The answer should be one number: how many lines in the records below contain the word "textbf".
[Opening SOURCE DATA section]
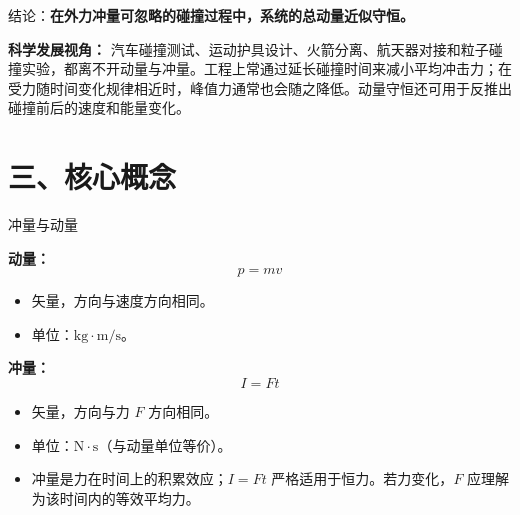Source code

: 结论：\textbf{在外力冲量可忽略的碰撞过程中，系统的总动量近似守恒。}

\textbf{科学发展视角：} 汽车碰撞测试、运动护具设计、火箭分离、航天器对接和粒子碰撞实验，都离不开动量与冲量。工程上常通过延长碰撞时间来减小平均冲击力；在受力随时间变化规律相近时，峰值力通常也会随之降低。动量守恒还可用于反推出碰撞前后的速度和能量变化。

\section*{三、核心概念}

\begin{conceptbox}{冲量与动量}

\textbf{动量：}
\[
\boxed{p = mv}
\]
\begin{itemize}
  \item 矢量，方向与速度方向相同。
  \item 单位：$\mathrm{kg \cdot m/s}$。
\end{itemize}

\textbf{冲量：}
\[
\boxed{I = F t}
\]
\begin{itemize}
  \item 矢量，方向与力 $F$ 方向相同。
  \item 单位：$\mathrm{N \cdot s}$（与动量单位等价）。
  \item 冲量是力在时间上的积累效应；$I=Ft$ 严格适用于恒力。若力变化，$F$ 应理解为该时间内的等效平均力。
\end{itemize}

\end{conceptbox}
[Closing SOURCE DATA section]
SOLUTION BELOW -> 4